Please give a word-for-word repeat of the line containing "맞습니다. 더 새로운" and all lines that come after it in the entries below, ending at the last line.

Collected data entries:
┄┄┄┄┄┄┄┄┄┄

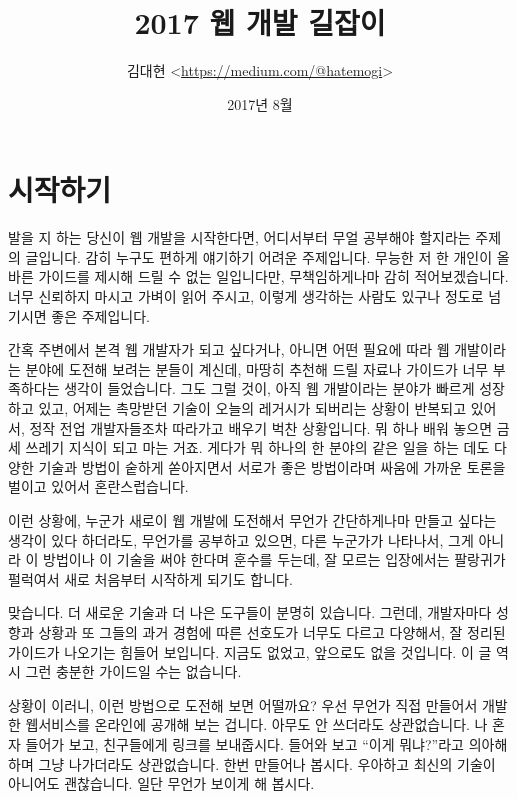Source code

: \documentclass[11pt,a4paper]{article}
\begin{document}
\title{2017 웹 개발 길잡이}
\author{김대현 <\url{https://medium.com/@hatemogi}>}
\date{2017년 8월}
\maketitle
\section{시작하기}

발을 지 하는 당신이 웹 개발을 시작한다면, 어디서부터 무얼 공부해야 할지라는 주제의 글입니다. 감히 누구도 편하게 얘기하기 어려운 주제입니다. 무능한 저 한 개인이 올바른 가이드를 제시해 드릴 수 없는 일입니다만, 무책임하게나마 감히 적어보겠습니다. 너무 신뢰하지 마시고 가벼이 읽어 주시고, 이렇게 생각하는 사람도 있구나 정도로 넘기시면 좋은 주제입니다.

\textsf{간혹 주변에서 본격 웹 개발자가 되고 싶다}거나, 아니면 어떤 필요에 따라 웹 개발이라는 분야에 도전해 보려는 분들이 계신데, 마땅히 추천해 드릴 자료나 가이드가 너무 부족하다는 생각이 들었습니다. 그도 그럴 것이, 아직 웹 개발이라는 분야가 빠르게 성장하고 있고, 어제는 촉망받던 기술이 오늘의 레거시가 되버리는 상황이 반복되고 있어서, 정작 전업 개발자들조차 따라가고 배우기 벅찬 상황입니다. 뭐 하나 배워 놓으면 금세 쓰레기 지식이 되고 마는 거죠. 게다가 뭐 하나의 한 분야의 같은 일을 하는 데도 다양한 기술과 방법이 숱하게 쏟아지면서 서로가 좋은 방법이라며 싸움에 가까운 토론을 벌이고 있어서 혼란스럽습니다.

이런 상황에, 누군가 새로이 웹 개발에 도전해서 무언가 간단하게나마 만들고 싶다는 생각이 있다 하더라도, 무언가를 공부하고 있으면, 다른 누군가가 나타나서, 그게 아니라 이 방법이나 이 기술을 써야 한다며 훈수를 두는데, 잘 모르는 입장에서는 팔랑귀가 펄럭여서 새로 처음부터 시작하게 되기도 합니다.

맞습니다. 더 새로운 기술과 더 나은 도구들이 분명히 있습니다. 그런데, 개발자마다 성향과 상황과 또 그들의 과거 경험에 따른 선호도가 너무도 다르고 다양해서, 잘 정리된 가이드가 나오기는 힘들어 보입니다. 지금도 없었고, 앞으로도 없을 것입니다. 이 글 역시 그런 충분한 가이드일 수는 없습니다.

상황이 이러니, 이런 방법으로 도전해 보면 어떨까요? 우선 무언가 직접 만들어서 개발한 웹서비스를 온라인에 공개해 보는 겁니다. 아무도 안 쓰더라도 상관없습니다. 나 혼자 들어가 보고, 친구들에게 링크를 보내줍시다. 들어와 보고 ``이게 뭐냐?''라고 의아해하며 그냥 나가더라도 상관없습니다. 한번 만들어나 봅시다. 우아하고 최신의 기술이 아니어도 괜찮습니다. 일단 무언가 보이게 해 봅시다.
\end{document}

┄┄┄┄┄┄┄┄┄┄

§ Output of the exercise
맞습니다. 더 새로운 기술과 더 나은 도구들이 분명히 있습니다. 그런데, 개발자마다 성향과 상황과 또 그들의 과거 경험에 따른 선호도가 너무도 다르고 다양해서, 잘 정리된 가이드가 나오기는 힘들어 보입니다. 지금도 없었고, 앞으로도 없을 것입니다. 이 글 역시 그런 충분한 가이드일 수는 없습니다.

상황이 이러니, 이런 방법으로 도전해 보면 어떨까요? 우선 무언가 직접 만들어서 개발한 웹서비스를 온라인에 공개해 보는 겁니다. 아무도 안 쓰더라도 상관없습니다. 나 혼자 들어가 보고, 친구들에게 링크를 보내줍시다. 들어와 보고 ``이게 뭐냐?''라고 의아해하며 그냥 나가더라도 상관없습니다. 한번 만들어나 봅시다. 우아하고 최신의 기술이 아니어도 괜찮습니다. 일단 무언가 보이게 해 봅시다.
\end{document}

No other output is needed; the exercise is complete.